→ **Task description**: Go through the listing and count the lines with "compare" in them; write only the number.

→ **Supplied records**:

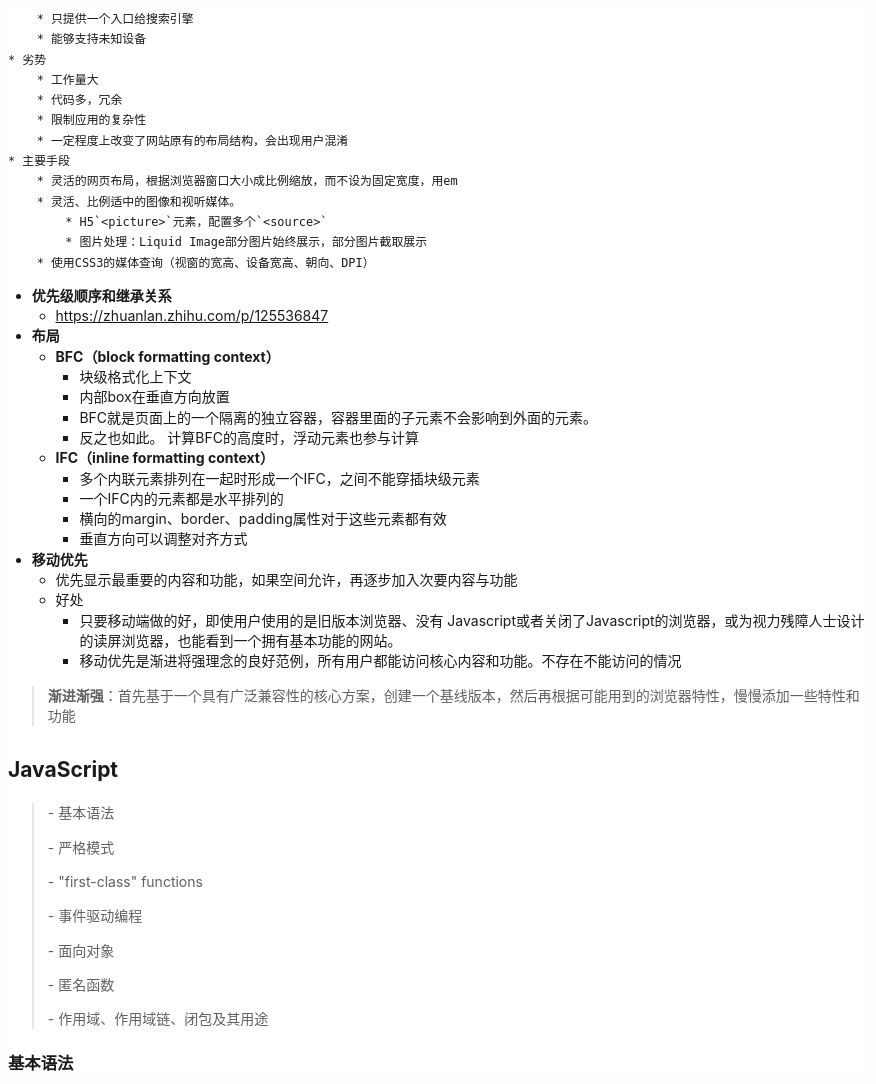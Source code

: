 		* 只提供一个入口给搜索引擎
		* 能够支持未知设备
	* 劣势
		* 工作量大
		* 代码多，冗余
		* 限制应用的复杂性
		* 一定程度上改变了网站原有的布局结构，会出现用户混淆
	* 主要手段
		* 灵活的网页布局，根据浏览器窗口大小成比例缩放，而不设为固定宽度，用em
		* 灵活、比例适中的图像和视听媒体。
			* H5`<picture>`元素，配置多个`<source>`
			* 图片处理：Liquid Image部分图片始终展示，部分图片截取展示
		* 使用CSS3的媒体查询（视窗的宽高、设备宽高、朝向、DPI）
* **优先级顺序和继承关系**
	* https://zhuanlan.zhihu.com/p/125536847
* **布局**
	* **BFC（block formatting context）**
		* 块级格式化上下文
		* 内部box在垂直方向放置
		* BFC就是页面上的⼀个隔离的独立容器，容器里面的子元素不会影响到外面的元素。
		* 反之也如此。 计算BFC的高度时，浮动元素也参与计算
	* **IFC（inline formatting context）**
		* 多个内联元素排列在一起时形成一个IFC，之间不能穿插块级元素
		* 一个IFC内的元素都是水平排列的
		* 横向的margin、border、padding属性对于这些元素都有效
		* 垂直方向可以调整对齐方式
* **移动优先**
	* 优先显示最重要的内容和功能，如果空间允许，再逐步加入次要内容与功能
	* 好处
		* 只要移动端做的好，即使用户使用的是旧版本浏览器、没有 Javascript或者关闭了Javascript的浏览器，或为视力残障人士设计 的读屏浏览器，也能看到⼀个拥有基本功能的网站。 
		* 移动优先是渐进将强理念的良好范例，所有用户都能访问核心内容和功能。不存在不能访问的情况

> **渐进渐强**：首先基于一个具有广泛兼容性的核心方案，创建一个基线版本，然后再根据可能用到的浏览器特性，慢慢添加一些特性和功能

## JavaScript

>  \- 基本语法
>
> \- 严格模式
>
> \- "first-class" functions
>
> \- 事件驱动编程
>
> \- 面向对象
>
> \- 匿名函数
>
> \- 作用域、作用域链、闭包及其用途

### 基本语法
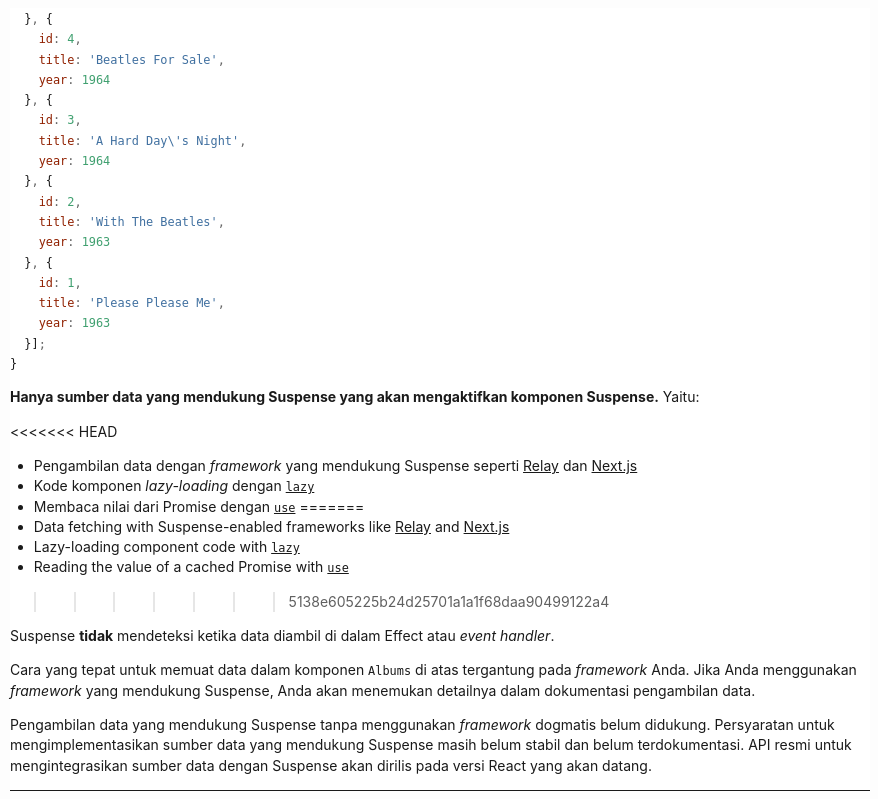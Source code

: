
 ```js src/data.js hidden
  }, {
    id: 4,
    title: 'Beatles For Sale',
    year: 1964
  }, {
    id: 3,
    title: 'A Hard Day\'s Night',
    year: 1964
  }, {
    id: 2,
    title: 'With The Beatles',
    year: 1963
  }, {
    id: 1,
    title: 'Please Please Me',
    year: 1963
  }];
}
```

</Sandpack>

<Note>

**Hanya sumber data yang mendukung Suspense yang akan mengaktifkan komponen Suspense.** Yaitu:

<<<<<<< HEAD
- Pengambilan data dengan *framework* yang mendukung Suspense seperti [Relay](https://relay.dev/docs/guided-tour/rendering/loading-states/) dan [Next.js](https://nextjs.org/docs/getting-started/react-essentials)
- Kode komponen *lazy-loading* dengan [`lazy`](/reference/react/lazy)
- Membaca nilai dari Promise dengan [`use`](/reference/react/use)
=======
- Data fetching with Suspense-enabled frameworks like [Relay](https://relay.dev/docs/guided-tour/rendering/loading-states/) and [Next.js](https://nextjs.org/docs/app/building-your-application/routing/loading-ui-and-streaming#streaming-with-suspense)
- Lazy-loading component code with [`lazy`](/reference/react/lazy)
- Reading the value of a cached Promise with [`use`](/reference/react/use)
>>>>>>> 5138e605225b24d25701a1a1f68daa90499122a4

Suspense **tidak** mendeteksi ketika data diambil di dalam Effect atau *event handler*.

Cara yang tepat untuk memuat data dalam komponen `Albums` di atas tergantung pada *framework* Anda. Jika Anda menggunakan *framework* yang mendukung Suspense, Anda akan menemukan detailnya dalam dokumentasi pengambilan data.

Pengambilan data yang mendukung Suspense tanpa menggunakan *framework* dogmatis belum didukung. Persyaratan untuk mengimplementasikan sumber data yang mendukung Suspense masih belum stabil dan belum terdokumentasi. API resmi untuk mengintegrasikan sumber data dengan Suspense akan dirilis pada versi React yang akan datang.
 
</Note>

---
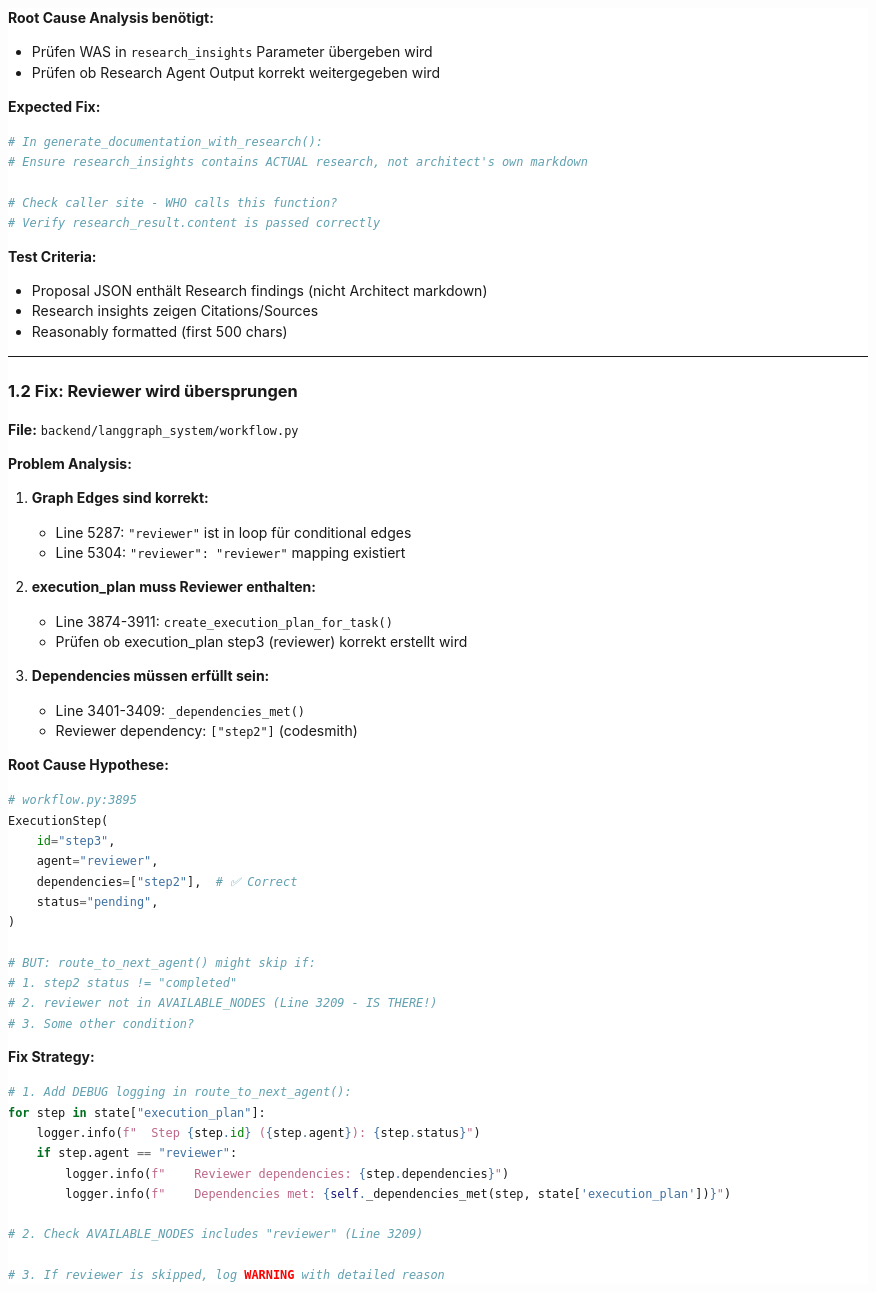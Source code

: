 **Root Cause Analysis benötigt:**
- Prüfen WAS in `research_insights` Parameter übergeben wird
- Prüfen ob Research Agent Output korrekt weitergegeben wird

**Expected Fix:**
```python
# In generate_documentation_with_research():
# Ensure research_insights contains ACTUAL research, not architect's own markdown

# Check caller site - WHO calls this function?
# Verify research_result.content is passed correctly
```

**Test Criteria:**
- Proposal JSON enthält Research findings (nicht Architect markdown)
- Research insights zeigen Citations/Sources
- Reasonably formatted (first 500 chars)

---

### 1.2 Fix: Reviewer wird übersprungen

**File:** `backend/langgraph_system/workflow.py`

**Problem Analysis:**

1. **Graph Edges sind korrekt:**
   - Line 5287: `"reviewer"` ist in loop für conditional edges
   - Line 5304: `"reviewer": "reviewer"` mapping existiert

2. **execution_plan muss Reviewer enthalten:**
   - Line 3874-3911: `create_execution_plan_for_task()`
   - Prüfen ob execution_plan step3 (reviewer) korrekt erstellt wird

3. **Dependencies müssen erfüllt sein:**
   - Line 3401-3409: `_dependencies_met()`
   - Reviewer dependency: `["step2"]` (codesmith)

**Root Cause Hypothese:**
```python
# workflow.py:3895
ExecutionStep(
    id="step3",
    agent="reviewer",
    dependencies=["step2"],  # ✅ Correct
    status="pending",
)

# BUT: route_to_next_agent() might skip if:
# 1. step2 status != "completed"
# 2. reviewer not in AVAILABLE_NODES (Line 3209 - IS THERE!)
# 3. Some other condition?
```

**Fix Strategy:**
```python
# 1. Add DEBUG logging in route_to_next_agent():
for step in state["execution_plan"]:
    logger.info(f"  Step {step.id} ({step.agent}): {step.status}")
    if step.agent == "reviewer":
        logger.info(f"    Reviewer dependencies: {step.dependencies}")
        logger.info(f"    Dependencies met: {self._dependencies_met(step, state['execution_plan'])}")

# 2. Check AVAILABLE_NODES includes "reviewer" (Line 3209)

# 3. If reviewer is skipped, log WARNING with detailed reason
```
* * *
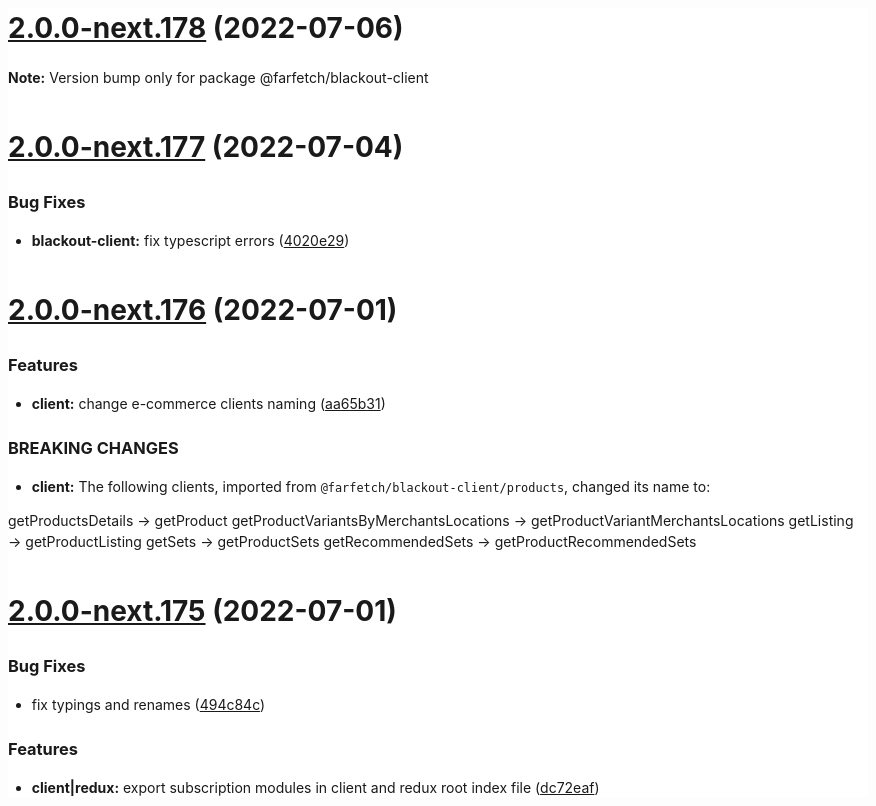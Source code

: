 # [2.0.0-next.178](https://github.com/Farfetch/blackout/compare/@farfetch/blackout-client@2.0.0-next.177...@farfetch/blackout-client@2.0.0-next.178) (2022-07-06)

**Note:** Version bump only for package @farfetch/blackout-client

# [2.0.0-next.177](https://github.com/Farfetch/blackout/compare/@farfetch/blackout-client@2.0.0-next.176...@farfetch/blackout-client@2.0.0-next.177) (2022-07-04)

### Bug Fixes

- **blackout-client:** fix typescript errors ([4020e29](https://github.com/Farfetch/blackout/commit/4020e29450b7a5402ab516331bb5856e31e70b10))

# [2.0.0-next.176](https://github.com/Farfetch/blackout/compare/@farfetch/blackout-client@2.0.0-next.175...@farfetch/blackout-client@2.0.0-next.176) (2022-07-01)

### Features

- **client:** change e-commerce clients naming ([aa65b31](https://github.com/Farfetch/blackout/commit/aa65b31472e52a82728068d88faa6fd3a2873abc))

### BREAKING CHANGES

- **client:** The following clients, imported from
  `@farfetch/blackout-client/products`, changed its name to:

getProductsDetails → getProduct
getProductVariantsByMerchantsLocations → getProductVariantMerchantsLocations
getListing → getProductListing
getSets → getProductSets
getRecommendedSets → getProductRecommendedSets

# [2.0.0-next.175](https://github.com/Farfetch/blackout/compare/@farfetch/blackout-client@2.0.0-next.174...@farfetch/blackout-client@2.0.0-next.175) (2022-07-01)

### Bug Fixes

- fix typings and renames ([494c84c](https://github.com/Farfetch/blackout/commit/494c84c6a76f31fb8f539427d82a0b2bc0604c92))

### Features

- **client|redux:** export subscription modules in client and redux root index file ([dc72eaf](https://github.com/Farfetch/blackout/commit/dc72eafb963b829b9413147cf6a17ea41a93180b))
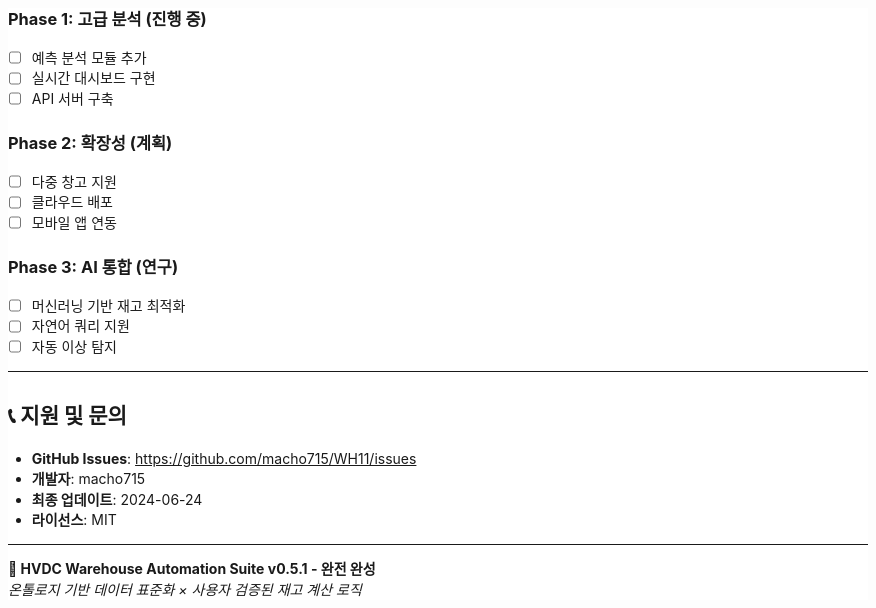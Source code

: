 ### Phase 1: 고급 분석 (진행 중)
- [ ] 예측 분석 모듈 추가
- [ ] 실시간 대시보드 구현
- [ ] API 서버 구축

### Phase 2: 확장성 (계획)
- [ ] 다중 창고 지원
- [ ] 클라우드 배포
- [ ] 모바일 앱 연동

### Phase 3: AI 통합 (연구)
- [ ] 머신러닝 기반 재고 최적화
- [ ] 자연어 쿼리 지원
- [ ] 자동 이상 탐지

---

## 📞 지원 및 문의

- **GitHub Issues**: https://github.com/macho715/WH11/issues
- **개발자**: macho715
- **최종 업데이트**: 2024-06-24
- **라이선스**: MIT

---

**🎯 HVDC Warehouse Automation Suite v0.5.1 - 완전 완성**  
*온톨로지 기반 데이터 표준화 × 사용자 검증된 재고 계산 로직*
...
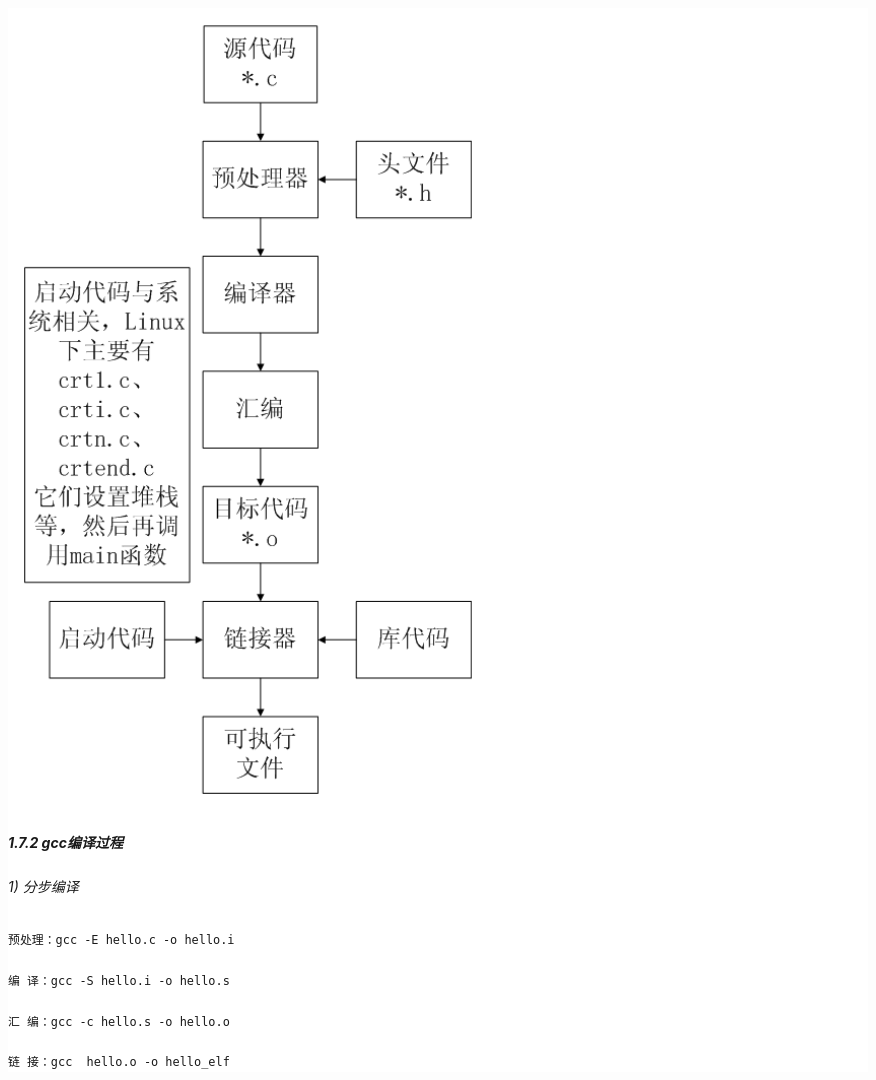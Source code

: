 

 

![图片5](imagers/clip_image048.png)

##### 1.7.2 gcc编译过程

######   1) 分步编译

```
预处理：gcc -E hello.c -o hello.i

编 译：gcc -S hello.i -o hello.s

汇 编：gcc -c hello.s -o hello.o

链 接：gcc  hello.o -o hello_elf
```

→ **Response to this exercise**: 4